**Material for the task**:
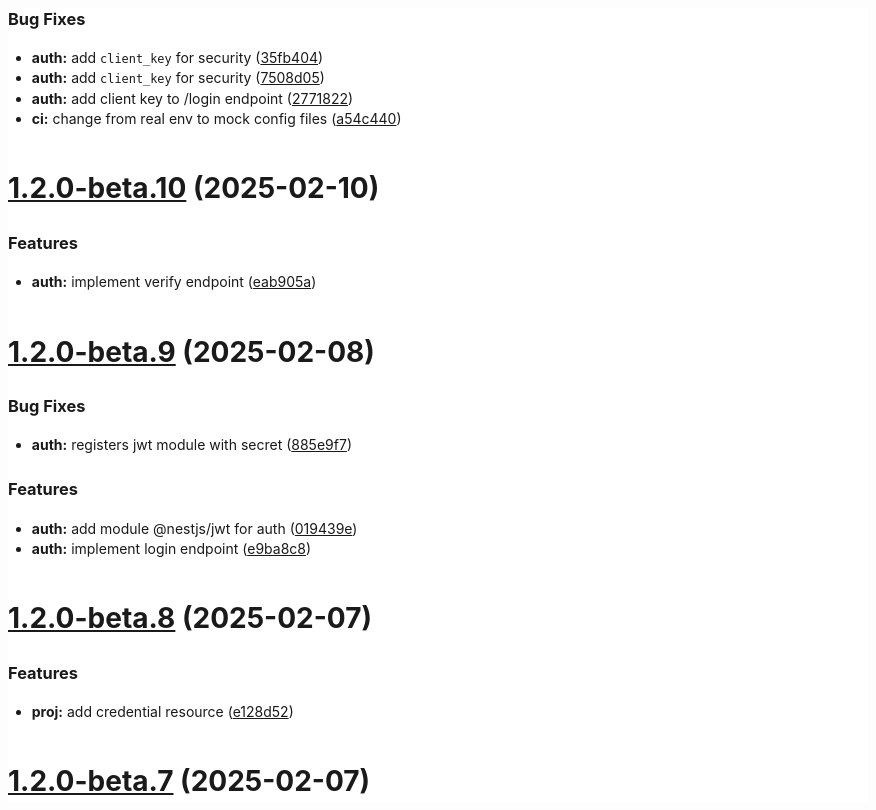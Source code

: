 ### Bug Fixes

- **auth:** add `client_key` for security ([35fb404](https://github.com/tomorrowrich/buddyrental-backend/commit/35fb404656cb26c16c1c3b0e6653cf432095d705))
- **auth:** add `client_key` for security ([7508d05](https://github.com/tomorrowrich/buddyrental-backend/commit/7508d05baa7b1ffdeb26de19c594933af3b8d813))
- **auth:** add client key to /login endpoint ([2771822](https://github.com/tomorrowrich/buddyrental-backend/commit/2771822a9feac325eb8367d59536f094147a9881))
- **ci:** change from real env to mock config files ([a54c440](https://github.com/tomorrowrich/buddyrental-backend/commit/a54c44018644a7d40f3314869c72afea479c3c66))

# [1.2.0-beta.10](https://github.com/tomorrowrich/buddyrental-backend/compare/v1.2.0-beta.9...v1.2.0-beta.10) (2025-02-10)

### Features

- **auth:** implement verify endpoint ([eab905a](https://github.com/tomorrowrich/buddyrental-backend/commit/eab905a6820303e502770930c4e660a2fc3ff11f))

# [1.2.0-beta.9](https://github.com/tomorrowrich/buddyrental-backend/compare/v1.2.0-beta.8...v1.2.0-beta.9) (2025-02-08)

### Bug Fixes

- **auth:** registers jwt module with secret ([885e9f7](https://github.com/tomorrowrich/buddyrental-backend/commit/885e9f7f7fbe4fa1932fc51cb59dbaf1351fc723))

### Features

- **auth:** add module @nestjs/jwt for auth ([019439e](https://github.com/tomorrowrich/buddyrental-backend/commit/019439e4b09bc5ca4bd2fe9ae695bb69e8099d58))
- **auth:** implement login endpoint ([e9ba8c8](https://github.com/tomorrowrich/buddyrental-backend/commit/e9ba8c8ced3373d4e6da463409f5ca2a7ea937bc))

# [1.2.0-beta.8](https://github.com/tomorrowrich/buddyrental-backend/compare/v1.2.0-beta.7...v1.2.0-beta.8) (2025-02-07)

### Features

- **proj:** add credential resource ([e128d52](https://github.com/tomorrowrich/buddyrental-backend/commit/e128d523ae63a7b09844034ef66e88d03670a008))

# [1.2.0-beta.7](https://github.com/tomorrowrich/buddyrental-backend/compare/v1.2.0-beta.6...v1.2.0-beta.7) (2025-02-07)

**What is expected**:
When a line in the material above includes "module", report that line by copying it.

**Written answer**:
- **auth:** registers jwt module with secret ([885e9f7](https://github.com/tomorrowrich/buddyrental-backend/commit/885e9f7f7fbe4fa1932fc51cb59dbaf1351fc723))
- **auth:** add module @nestjs/jwt for auth ([019439e](https://github.com/tomorrowrich/buddyrental-backend/commit/019439e4b09bc5ca4bd2fe9ae695bb69e8099d58))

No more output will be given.